§ What you will do: Each entry should be restated word for word, with all pictures left out.

§ Data to process:
****************
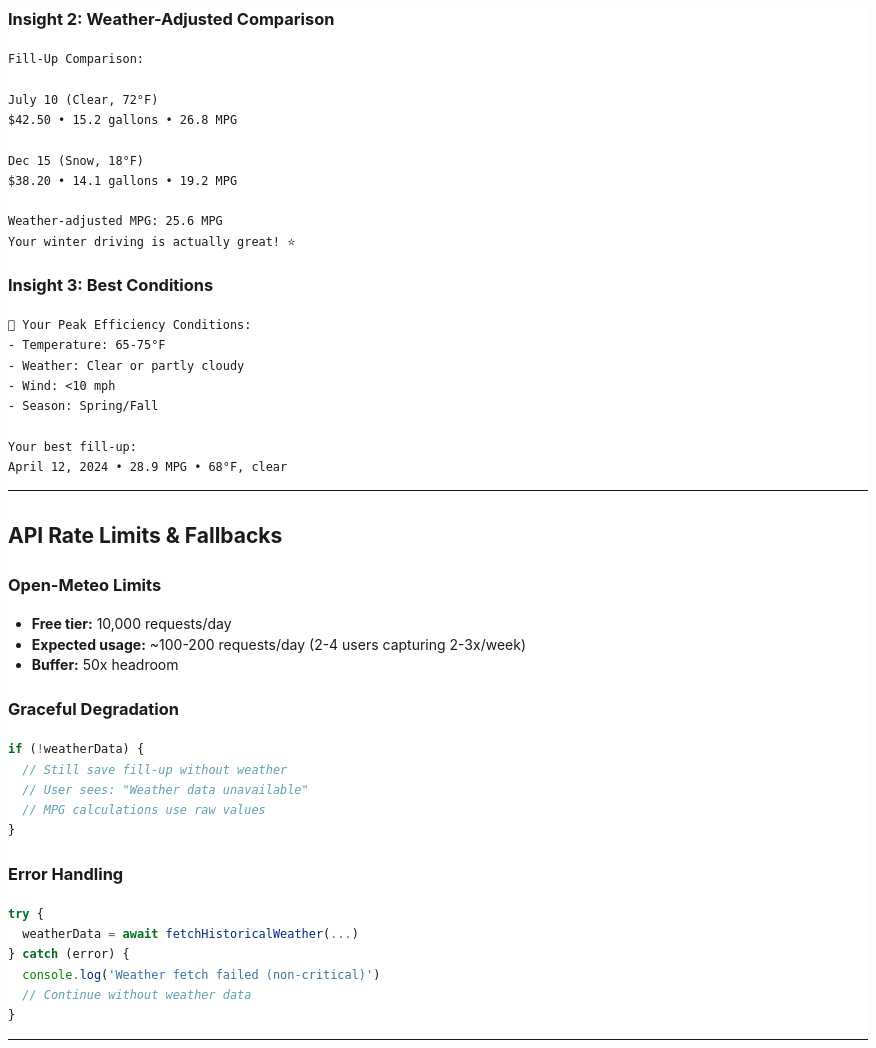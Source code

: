 ### Insight 2: Weather-Adjusted Comparison
```
Fill-Up Comparison:

July 10 (Clear, 72°F)
$42.50 • 15.2 gallons • 26.8 MPG

Dec 15 (Snow, 18°F)
$38.20 • 14.1 gallons • 19.2 MPG

Weather-adjusted MPG: 25.6 MPG
Your winter driving is actually great! ⭐
```

### Insight 3: Best Conditions
```
🎯 Your Peak Efficiency Conditions:
- Temperature: 65-75°F
- Weather: Clear or partly cloudy
- Wind: <10 mph
- Season: Spring/Fall

Your best fill-up:
April 12, 2024 • 28.9 MPG • 68°F, clear
```

---

## API Rate Limits & Fallbacks

### Open-Meteo Limits
- **Free tier:** 10,000 requests/day
- **Expected usage:** ~100-200 requests/day (2-4 users capturing 2-3x/week)
- **Buffer:** 50x headroom

### Graceful Degradation
```typescript
if (!weatherData) {
  // Still save fill-up without weather
  // User sees: "Weather data unavailable"
  // MPG calculations use raw values
}
```

### Error Handling
```typescript
try {
  weatherData = await fetchHistoricalWeather(...)
} catch (error) {
  console.log('Weather fetch failed (non-critical)')
  // Continue without weather data
}
```

---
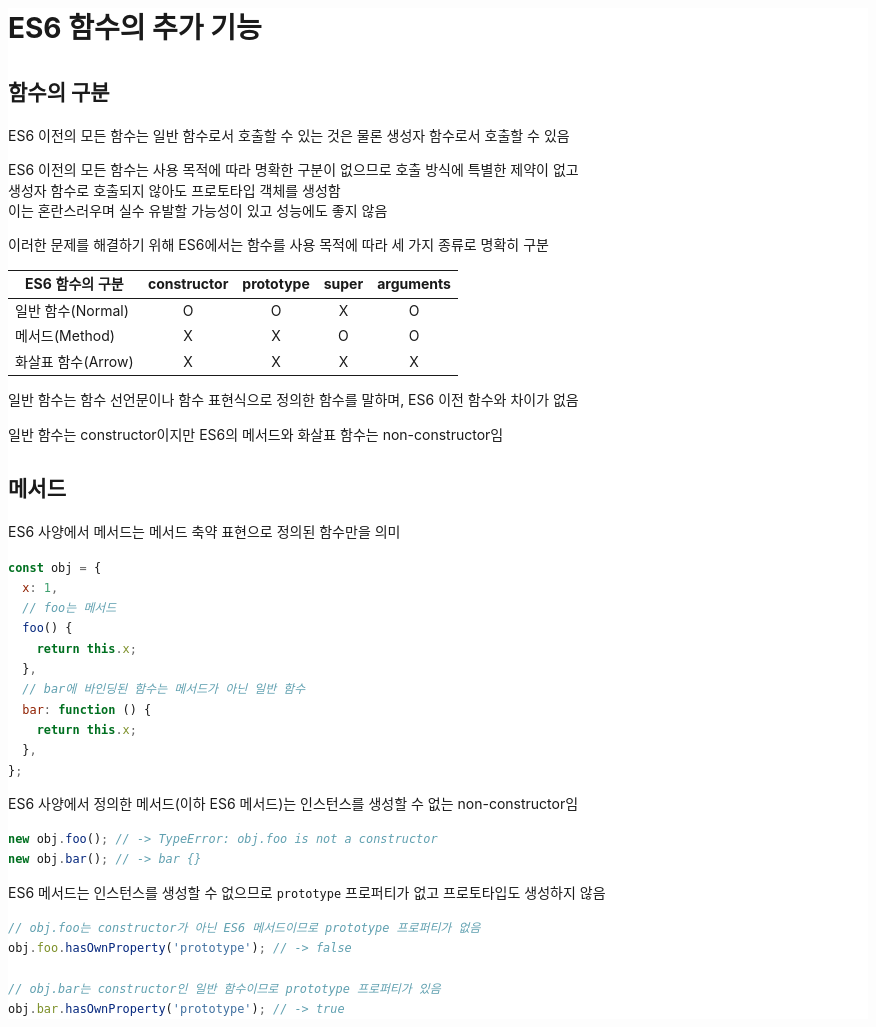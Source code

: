 # ES6 함수의 추가 기능

## 함수의 구분

ES6 이전의 모든 함수는 일반 함수로서 호출할 수 있는 것은 물론 생성자 함수로서 호출할 수 있음

ES6 이전의 모든 함수는 사용 목적에 따라 명확한 구분이 없으므로 호출 방식에 특별한 제약이 없고\
생성자 함수로 호출되지 않아도 프로토타입 객체를 생성함\
이는 혼란스러우며 실수 유발할 가능성이 있고 성능에도 좋지 않음

이러한 문제를 해결하기 위해 ES6에서는 함수를 사용 목적에 따라 세 가지 종류로 명확히 구분

| ES6 함수의 구분    | constructor | prototype | super | arguments |
| ------------------ | :---------: | :-------: | :---: | :-------: |
| 일반 함수(Normal)  |      O      |     O     |   X   |     O     |
| 메서드(Method)     |      X      |     X     |   O   |     O     |
| 화살표 함수(Arrow) |      X      |     X     |   X   |     X     |

일반 함수는 함수 선언문이나 함수 표현식으로 정의한 함수를 말하며, ES6 이전 함수와 차이가 없음

일반 함수는 constructor이지만 ES6의 메서드와 화살표 함수는 non-constructor임

## 메서드

ES6 사양에서 메서드는 메서드 축약 표현으로 정의된 함수만을 의미

```jsx
const obj = {
  x: 1,
  // foo는 메서드
  foo() {
    return this.x;
  },
  // bar에 바인딩된 함수는 메서드가 아닌 일반 함수
  bar: function () {
    return this.x;
  },
};
```

ES6 사양에서 정의한 메서드(이하 ES6 메서드)는 인스턴스를 생성할 수 없는 non-constructor임

```jsx
new obj.foo(); // -> TypeError: obj.foo is not a constructor
new obj.bar(); // -> bar {}
```

ES6 메서드는 인스턴스를 생성할 수 없으므로 `prototype` 프로퍼티가 없고 프로토타입도 생성하지 않음

```jsx
// obj.foo는 constructor가 아닌 ES6 메서드이므로 prototype 프로퍼티가 없음
obj.foo.hasOwnProperty('prototype'); // -> false

// obj.bar는 constructor인 일반 함수이므로 prototype 프로퍼티가 있음
obj.bar.hasOwnProperty('prototype'); // -> true
```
****************
§ Solution to the exercise:
Source code

: ### Insight 2: Weather-Adjusted Comparison
```
Fill-Up Comparison:

July 10 (Clear, 72°F)
$42.50 • 15.2 gallons • 26.8 MPG

Dec 15 (Snow, 18°F)
$38.20 • 14.1 gallons • 19.2 MPG

Weather-adjusted MPG: 25.6 MPG
Your winter driving is actually great! ⭐
```

### Insight 3: Best Conditions
```
🎯 Your Peak Efficiency Conditions:
- Temperature: 65-75°F
- Weather: Clear or partly cloudy
- Wind: <10 mph
- Season: Spring/Fall

Your best fill-up:
April 12, 2024 • 28.9 MPG • 68°F, clear
```

---

## API Rate Limits & Fallbacks

### Open-Meteo Limits
- **Free tier:** 10,000 requests/day
- **Expected usage:** ~100-200 requests/day (2-4 users capturing 2-3x/week)
- **Buffer:** 50x headroom

### Graceful Degradation
```typescript
if (!weatherData) {
  // Still save fill-up without weather
  // User sees: "Weather data unavailable"
  // MPG calculations use raw values
}
```

### Error Handling
```typescript
try {
  weatherData = await fetchHistoricalWeather(...)
} catch (error) {
  console.log('Weather fetch failed (non-critical)')
  // Continue without weather data
}
```

---
Source code

: # ES6 함수의 추가 기능

## 함수의 구분

ES6 이전의 모든 함수는 일반 함수로서 호출할 수 있는 것은 물론 생성자 함수로서 호출할 수 있음

ES6 이전의 모든 함수는 사용 목적에 따라 명확한 구분이 없으므로 호출 방식에 특별한 제약이 없고\
생성자 함수로 호출되지 않아도 프로토타입 객체를 생성함\
이는 혼란스러우며 실수 유발할 가능성이 있고 성능에도 좋지 않음

이러한 문제를 해결하기 위해 ES6에서는 함수를 사용 목적에 따라 세 가지 종류로 명확히 구분

| ES6 함수의 구분    | constructor | prototype | super | arguments |
| ------------------ | :---------: | :-------: | :---: | :-------: |
| 일반 함수(Normal)  |      O      |     O     |   X   |     O     |
| 메서드(Method)     |      X      |     X     |   O   |     O     |
| 화살표 함수(Arrow) |      X      |     X     |   X   |     X     |

일반 함수는 함수 선언문이나 함수 표현식으로 정의한 함수를 말하며, ES6 이전 함수와 차이가 없음

일반 함수는 constructor이지만 ES6의 메서드와 화살표 함수는 non-constructor임

## 메서드

ES6 사양에서 메서드는 메서드 축약 표현으로 정의된 함수만을 의미

```jsx
const obj = {
  x: 1,
  // foo는 메서드
  foo() {
    return this.x;
  },
  // bar에 바인딩된 함수는 메서드가 아닌 일반 함수
  bar: function () {
    return this.x;
  },
};
```

ES6 사양에서 정의한 메서드(이하 ES6 메서드)는 인스턴스를 생성할 수 없는 non-constructor임

```jsx
new obj.foo(); // -> TypeError: obj.foo is not a constructor
new obj.bar(); // -> bar {}
```

ES6 메서드는 인스턴스를 생성할 수 없으므로 `prototype` 프로퍼티가 없고 프로토타입도 생성하지 않음

```jsx
// obj.foo는 constructor가 아닌 ES6 메서드이므로 prototype 프로퍼티가 없음
obj.foo.hasOwnProperty('prototype'); // -> false

// obj.bar는 constructor인 일반 함수이므로 prototype 프로퍼티가 있음
obj.bar.hasOwnProperty('prototype'); // -> true
```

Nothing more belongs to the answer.